[Collected data]
*** Begin section ***

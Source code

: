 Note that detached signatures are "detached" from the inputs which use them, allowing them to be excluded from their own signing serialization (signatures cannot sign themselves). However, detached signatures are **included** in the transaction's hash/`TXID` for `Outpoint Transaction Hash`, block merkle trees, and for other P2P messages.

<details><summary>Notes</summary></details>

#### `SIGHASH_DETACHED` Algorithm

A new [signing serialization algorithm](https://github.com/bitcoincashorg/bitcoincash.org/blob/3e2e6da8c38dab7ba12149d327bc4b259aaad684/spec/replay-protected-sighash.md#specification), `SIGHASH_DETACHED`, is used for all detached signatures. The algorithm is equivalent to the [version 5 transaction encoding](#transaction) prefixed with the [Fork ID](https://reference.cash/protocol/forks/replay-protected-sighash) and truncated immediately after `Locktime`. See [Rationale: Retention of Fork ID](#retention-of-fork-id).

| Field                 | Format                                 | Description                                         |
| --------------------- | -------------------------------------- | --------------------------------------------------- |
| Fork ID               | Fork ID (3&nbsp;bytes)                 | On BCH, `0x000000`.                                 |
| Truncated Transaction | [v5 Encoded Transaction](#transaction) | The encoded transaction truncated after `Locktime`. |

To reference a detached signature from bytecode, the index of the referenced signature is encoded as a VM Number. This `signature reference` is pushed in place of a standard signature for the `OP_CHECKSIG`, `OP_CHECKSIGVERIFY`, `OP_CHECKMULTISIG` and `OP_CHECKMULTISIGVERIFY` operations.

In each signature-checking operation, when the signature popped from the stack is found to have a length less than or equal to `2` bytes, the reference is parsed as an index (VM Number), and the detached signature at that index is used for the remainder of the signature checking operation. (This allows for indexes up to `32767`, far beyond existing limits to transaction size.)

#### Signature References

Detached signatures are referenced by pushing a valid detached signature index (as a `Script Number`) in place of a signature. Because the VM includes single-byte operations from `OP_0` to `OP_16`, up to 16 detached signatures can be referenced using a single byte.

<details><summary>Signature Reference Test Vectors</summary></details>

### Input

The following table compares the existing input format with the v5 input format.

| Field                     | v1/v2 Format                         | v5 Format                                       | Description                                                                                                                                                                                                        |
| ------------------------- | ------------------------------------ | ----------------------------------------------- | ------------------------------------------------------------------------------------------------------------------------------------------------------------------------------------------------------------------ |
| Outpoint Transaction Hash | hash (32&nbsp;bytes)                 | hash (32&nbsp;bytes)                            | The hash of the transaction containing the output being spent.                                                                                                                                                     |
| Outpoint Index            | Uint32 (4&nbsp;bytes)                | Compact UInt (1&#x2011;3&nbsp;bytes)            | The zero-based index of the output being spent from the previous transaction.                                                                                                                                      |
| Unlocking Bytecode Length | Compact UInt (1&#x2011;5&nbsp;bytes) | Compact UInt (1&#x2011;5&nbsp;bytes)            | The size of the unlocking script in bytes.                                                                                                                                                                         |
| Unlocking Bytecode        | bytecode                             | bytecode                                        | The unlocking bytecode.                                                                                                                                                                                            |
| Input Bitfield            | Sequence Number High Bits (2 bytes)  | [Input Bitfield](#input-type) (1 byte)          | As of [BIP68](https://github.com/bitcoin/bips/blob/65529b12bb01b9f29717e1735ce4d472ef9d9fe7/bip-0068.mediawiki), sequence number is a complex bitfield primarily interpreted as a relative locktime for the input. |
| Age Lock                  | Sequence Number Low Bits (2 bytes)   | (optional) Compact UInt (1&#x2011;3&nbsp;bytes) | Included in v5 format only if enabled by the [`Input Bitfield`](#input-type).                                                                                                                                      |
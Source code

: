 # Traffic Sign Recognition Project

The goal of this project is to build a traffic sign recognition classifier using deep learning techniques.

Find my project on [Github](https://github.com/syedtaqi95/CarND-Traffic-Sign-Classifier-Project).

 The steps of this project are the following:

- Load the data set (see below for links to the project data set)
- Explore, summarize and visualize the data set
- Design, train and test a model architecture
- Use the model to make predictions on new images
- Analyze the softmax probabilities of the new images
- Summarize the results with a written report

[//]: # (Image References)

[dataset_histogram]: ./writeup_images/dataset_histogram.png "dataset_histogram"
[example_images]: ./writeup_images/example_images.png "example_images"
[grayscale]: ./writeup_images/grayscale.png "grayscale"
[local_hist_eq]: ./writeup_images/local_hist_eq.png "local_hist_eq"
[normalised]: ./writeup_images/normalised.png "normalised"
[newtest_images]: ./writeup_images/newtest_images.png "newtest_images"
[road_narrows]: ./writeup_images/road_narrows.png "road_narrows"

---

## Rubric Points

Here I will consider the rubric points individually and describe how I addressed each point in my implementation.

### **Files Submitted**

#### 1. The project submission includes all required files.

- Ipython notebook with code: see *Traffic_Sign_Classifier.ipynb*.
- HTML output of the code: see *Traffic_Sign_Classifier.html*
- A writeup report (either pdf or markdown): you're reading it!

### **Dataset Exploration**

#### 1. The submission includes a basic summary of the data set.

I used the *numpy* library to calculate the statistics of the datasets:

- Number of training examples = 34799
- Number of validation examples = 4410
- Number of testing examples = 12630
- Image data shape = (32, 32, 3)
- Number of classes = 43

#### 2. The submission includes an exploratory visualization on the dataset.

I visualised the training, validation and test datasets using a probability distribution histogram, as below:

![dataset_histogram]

*** End section ***

### Description of the task
The answer must hold exactly the lines of the entries above, from the first line through the line that contains "To reference a", and no others.

### Answer box
Source code

: Note that detached signatures are "detached" from the inputs which use them, allowing them to be excluded from their own signing serialization (signatures cannot sign themselves). However, detached signatures are **included** in the transaction's hash/`TXID` for `Outpoint Transaction Hash`, block merkle trees, and for other P2P messages.

<details><summary>Notes</summary></details>

#### `SIGHASH_DETACHED` Algorithm

A new [signing serialization algorithm](https://github.com/bitcoincashorg/bitcoincash.org/blob/3e2e6da8c38dab7ba12149d327bc4b259aaad684/spec/replay-protected-sighash.md#specification), `SIGHASH_DETACHED`, is used for all detached signatures. The algorithm is equivalent to the [version 5 transaction encoding](#transaction) prefixed with the [Fork ID](https://reference.cash/protocol/forks/replay-protected-sighash) and truncated immediately after `Locktime`. See [Rationale: Retention of Fork ID](#retention-of-fork-id).

| Field                 | Format                                 | Description                                         |
| --------------------- | -------------------------------------- | --------------------------------------------------- |
| Fork ID               | Fork ID (3&nbsp;bytes)                 | On BCH, `0x000000`.                                 |
| Truncated Transaction | [v5 Encoded Transaction](#transaction) | The encoded transaction truncated after `Locktime`. |

To reference a detached signature from bytecode, the index of the referenced signature is encoded as a VM Number. This `signature reference` is pushed in place of a standard signature for the `OP_CHECKSIG`, `OP_CHECKSIGVERIFY`, `OP_CHECKMULTISIG` and `OP_CHECKMULTISIGVERIFY` operations.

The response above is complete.